> [Work order]
Collect the lines of the entries where "probabilities" shows up.
*** Begin section ***
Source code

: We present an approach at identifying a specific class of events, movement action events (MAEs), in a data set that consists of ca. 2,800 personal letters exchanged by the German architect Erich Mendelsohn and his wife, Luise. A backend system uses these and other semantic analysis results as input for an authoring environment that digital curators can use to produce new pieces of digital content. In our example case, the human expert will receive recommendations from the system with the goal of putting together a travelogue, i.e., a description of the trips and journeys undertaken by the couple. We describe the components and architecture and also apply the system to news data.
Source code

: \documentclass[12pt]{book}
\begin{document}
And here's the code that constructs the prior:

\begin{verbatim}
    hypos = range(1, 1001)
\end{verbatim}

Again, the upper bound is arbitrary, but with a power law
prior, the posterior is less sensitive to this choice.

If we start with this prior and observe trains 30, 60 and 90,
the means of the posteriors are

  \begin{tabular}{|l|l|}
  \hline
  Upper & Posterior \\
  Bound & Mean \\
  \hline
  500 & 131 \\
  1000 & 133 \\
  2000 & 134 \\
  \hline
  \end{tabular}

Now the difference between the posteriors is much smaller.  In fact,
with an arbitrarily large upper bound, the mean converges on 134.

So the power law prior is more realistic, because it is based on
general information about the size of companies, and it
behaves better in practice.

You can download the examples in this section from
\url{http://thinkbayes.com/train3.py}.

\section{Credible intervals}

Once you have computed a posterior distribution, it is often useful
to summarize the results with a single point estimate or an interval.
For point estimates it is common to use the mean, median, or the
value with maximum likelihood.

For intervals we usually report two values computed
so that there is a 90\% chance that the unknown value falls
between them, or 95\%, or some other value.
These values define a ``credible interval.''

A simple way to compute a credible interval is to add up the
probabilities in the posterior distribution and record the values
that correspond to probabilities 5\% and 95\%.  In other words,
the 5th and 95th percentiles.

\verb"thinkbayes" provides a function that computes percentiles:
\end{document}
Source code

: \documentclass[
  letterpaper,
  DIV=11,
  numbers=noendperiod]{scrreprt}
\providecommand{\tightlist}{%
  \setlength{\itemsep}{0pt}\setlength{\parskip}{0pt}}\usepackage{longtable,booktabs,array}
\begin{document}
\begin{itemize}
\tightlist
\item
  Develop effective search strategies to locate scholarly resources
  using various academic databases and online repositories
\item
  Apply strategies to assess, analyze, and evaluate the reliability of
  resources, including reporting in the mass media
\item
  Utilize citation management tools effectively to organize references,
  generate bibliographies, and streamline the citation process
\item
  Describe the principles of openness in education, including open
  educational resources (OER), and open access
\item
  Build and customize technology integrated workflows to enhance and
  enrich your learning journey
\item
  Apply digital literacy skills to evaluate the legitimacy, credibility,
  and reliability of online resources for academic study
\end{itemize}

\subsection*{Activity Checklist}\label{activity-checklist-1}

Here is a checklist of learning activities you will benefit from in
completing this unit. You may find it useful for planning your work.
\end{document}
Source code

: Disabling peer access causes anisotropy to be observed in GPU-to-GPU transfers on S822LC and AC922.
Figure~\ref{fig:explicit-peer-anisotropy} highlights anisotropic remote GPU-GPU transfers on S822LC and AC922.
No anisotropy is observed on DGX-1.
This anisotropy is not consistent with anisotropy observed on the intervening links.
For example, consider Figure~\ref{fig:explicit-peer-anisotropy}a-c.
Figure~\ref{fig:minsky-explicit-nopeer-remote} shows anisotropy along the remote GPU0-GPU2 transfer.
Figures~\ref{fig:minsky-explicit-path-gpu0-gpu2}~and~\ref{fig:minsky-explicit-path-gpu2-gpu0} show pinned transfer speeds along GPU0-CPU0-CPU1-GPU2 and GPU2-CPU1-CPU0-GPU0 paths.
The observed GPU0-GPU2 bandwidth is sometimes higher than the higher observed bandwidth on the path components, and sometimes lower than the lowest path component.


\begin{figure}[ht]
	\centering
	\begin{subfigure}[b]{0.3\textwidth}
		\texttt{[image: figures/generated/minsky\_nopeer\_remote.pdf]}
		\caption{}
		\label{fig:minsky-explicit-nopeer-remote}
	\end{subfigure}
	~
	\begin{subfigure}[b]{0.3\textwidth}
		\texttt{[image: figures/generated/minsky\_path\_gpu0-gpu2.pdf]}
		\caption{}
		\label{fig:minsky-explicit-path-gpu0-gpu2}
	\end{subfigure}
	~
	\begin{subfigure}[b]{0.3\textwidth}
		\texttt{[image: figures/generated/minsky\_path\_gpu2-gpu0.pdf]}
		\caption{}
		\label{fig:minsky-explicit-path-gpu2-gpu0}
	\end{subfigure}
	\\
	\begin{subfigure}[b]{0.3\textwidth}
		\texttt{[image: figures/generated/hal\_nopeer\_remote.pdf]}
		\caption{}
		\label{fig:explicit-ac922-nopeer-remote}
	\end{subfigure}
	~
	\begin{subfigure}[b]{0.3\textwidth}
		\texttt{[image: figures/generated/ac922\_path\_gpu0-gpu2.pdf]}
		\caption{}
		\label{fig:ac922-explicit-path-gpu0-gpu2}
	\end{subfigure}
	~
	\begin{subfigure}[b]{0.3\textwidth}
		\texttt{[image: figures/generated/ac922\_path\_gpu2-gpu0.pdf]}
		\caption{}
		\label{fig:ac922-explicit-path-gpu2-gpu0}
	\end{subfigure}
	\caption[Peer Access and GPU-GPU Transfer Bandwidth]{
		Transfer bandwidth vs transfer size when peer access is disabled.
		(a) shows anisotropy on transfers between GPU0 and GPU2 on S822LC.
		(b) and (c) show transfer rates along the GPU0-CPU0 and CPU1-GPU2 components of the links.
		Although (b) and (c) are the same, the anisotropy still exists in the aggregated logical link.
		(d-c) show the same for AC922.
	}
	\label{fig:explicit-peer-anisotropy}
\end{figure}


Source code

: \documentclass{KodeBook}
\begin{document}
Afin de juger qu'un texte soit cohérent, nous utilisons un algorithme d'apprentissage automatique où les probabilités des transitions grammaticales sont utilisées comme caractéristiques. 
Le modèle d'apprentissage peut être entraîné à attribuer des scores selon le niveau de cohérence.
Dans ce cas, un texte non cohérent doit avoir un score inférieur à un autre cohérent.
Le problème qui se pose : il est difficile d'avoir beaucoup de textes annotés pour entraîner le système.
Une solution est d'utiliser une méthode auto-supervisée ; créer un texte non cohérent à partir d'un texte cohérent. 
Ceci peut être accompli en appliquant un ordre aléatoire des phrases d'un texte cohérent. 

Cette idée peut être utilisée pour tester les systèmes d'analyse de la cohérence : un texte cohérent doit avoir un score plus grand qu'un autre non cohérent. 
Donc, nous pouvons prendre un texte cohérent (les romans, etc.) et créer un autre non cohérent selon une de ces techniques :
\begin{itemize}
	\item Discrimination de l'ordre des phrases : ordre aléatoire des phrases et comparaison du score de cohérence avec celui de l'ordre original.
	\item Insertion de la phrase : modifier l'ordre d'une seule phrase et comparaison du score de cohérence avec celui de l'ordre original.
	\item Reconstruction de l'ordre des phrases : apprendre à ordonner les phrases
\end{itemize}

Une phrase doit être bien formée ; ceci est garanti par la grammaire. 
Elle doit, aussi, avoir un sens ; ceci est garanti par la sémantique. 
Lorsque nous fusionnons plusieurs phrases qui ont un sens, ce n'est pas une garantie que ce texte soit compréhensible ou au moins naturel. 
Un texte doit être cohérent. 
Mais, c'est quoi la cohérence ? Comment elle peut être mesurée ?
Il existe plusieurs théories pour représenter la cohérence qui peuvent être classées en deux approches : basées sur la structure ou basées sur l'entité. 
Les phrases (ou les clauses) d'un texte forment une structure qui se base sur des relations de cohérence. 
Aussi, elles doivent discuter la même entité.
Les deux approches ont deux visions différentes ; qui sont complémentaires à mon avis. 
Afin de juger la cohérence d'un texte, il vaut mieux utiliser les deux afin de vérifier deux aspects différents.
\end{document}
*** End section ***
> [Written response]
probabilities in the posterior distribution and record the values
that correspond to probabilities 5\% and 95\%.  In other words,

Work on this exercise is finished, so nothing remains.